WHAT IS REQUIRED
All records, minus the pictures: write them out exactly.

______

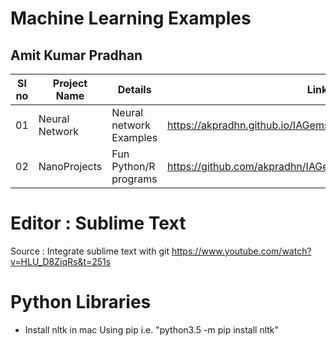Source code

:


# Machine Learning Examples 
## Amit Kumar Pradhan

| Sl no | Project Name | Details |  Link |
| ----- | ------------ | ------------------------ | ---- |
| 01 | Neural Network | Neural network Examples  | https://akpradhn.github.io/IAGems/NeuralNet/ |
| 02 | NanoProjects | Fun Python/R programs | https://github.com/akpradhn/IAGems/tree/master/NanoProjects |







# Editor : Sublime Text 

Source : Integrate sublime text with git 
https://www.youtube.com/watch?v=HLU_D8ZiqRs&t=251s

# Python Libraries
- Install nltk in mac
Using pip i.e. "python3.5 -m pip install nltk"
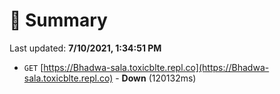 # 📖 Summary
Last updated: **7/10/2021, 1:34:51 PM**

- `GET` [https://Bhadwa-sala.toxicblte.repl.co](https://Bhadwa-sala.toxicblte.repl.co) - **Down** (120132ms)
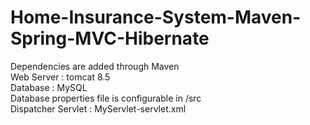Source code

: # Home-Insurance-System-Maven-Spring-MVC-Hibernate


Dependencies are added through Maven <br/>
Web Server : tomcat 8.5<br/>
Database : MySQL<br/>
Database properties file is configurable in /src <br/>
Dispatcher Servlet : MyServlet-servlet.xml <br/>
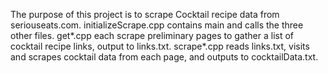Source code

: The purpose of this project is to scrape Cocktail recipe data from seriouseats.com.
initializeScrape.cpp contains main and calls the three other files.
get*.cpp each scrape preliminary pages to gather a list of cocktail recipe links, output to links.txt.
scrape*.cpp reads links.txt, visits and scrapes cocktail data from each page, and outputs to cocktailData.txt.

______

TASK RESULT
Source code

:


# Machine Learning Examples 
## Amit Kumar Pradhan

| Sl no | Project Name | Details |  Link |
| ----- | ------------ | ------------------------ | ---- |
| 01 | Neural Network | Neural network Examples  | https://akpradhn.github.io/IAGems/NeuralNet/ |
| 02 | NanoProjects | Fun Python/R programs | https://github.com/akpradhn/IAGems/tree/master/NanoProjects |







# Editor : Sublime Text 

Source : Integrate sublime text with git 
https://www.youtube.com/watch?v=HLU_D8ZiqRs&t=251s

# Python Libraries
- Install nltk in mac
Using pip i.e. "python3.5 -m pip install nltk"
 # 📖 Summary
Last updated: **7/10/2021, 1:34:51 PM**

- `GET` [https://Bhadwa-sala.toxicblte.repl.co](https://Bhadwa-sala.toxicblte.repl.co) - **Down** (120132ms)
Source code

: # Home-Insurance-System-Maven-Spring-MVC-Hibernate


Dependencies are added through Maven <br/>
Web Server : tomcat 8.5<br/>
Database : MySQL<br/>
Database properties file is configurable in /src <br/>
Dispatcher Servlet : MyServlet-servlet.xml <br/>
Source code

: The purpose of this project is to scrape Cocktail recipe data from seriouseats.com.
initializeScrape.cpp contains main and calls the three other files.
get*.cpp each scrape preliminary pages to gather a list of cocktail recipe links, output to links.txt.
scrape*.cpp reads links.txt, visits and scrapes cocktail data from each page, and outputs to cocktailData.txt.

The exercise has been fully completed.